Segment Start: Exercise data

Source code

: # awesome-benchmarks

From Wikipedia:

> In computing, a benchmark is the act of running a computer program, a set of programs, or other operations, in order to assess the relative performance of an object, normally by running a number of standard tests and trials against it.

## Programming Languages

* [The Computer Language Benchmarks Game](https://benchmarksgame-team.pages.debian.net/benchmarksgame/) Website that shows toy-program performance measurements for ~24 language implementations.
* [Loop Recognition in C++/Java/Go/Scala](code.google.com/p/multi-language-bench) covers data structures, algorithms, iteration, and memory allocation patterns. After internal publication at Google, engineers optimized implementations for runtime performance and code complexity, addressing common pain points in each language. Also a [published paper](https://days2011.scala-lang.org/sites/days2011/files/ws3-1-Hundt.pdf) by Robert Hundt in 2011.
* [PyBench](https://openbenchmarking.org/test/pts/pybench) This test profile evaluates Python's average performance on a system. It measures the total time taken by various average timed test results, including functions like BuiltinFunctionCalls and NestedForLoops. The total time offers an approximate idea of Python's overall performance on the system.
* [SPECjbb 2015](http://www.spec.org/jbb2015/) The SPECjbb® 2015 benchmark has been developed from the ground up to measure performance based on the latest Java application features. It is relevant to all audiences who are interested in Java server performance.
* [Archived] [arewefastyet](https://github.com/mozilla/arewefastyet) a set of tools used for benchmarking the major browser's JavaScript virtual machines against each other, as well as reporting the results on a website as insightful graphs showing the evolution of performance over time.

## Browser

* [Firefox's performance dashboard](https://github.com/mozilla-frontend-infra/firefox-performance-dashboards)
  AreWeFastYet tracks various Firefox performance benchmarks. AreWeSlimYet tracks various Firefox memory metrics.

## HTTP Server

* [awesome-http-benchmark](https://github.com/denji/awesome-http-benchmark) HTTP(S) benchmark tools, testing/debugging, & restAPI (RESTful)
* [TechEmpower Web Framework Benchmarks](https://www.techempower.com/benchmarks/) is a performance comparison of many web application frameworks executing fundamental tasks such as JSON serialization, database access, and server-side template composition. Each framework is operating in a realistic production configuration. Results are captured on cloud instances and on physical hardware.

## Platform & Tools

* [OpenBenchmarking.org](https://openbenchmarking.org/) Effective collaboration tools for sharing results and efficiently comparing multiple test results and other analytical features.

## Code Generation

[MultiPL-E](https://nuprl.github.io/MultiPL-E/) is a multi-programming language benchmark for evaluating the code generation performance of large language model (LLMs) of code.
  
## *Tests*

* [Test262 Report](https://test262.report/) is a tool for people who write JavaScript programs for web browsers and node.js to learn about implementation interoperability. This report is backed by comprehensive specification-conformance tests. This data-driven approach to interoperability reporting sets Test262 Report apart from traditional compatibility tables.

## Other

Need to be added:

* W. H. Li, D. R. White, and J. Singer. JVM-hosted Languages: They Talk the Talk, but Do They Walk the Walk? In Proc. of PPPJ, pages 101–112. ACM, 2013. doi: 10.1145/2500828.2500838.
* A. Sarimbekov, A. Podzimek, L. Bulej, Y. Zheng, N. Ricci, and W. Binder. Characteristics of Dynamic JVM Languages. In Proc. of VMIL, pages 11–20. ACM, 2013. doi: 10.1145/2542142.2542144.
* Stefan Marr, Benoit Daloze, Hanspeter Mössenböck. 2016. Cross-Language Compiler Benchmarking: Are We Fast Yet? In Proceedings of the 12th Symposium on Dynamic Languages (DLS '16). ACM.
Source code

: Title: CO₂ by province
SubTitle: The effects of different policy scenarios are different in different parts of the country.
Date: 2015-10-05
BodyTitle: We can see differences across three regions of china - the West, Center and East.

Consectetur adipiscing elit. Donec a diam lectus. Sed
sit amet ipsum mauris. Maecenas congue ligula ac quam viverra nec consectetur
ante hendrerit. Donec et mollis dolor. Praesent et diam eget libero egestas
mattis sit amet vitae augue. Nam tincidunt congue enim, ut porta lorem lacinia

Segment End: Exercise data

#### Task objective:
What are the lines above, starting at the one with "(DLS '16). ACM." and ending at the one with "Date: 2015-10-05"? Give them again exactly, and only them.

#### Task result:
* Stefan Marr, Benoit Daloze, Hanspeter Mössenböck. 2016. Cross-Language Compiler Benchmarking: Are We Fast Yet? In Proceedings of the 12th Symposium on Dynamic Languages (DLS '16). ACM.
Source code

: Title: CO₂ by province
SubTitle: The effects of different policy scenarios are different in different parts of the country.
Date: 2015-10-05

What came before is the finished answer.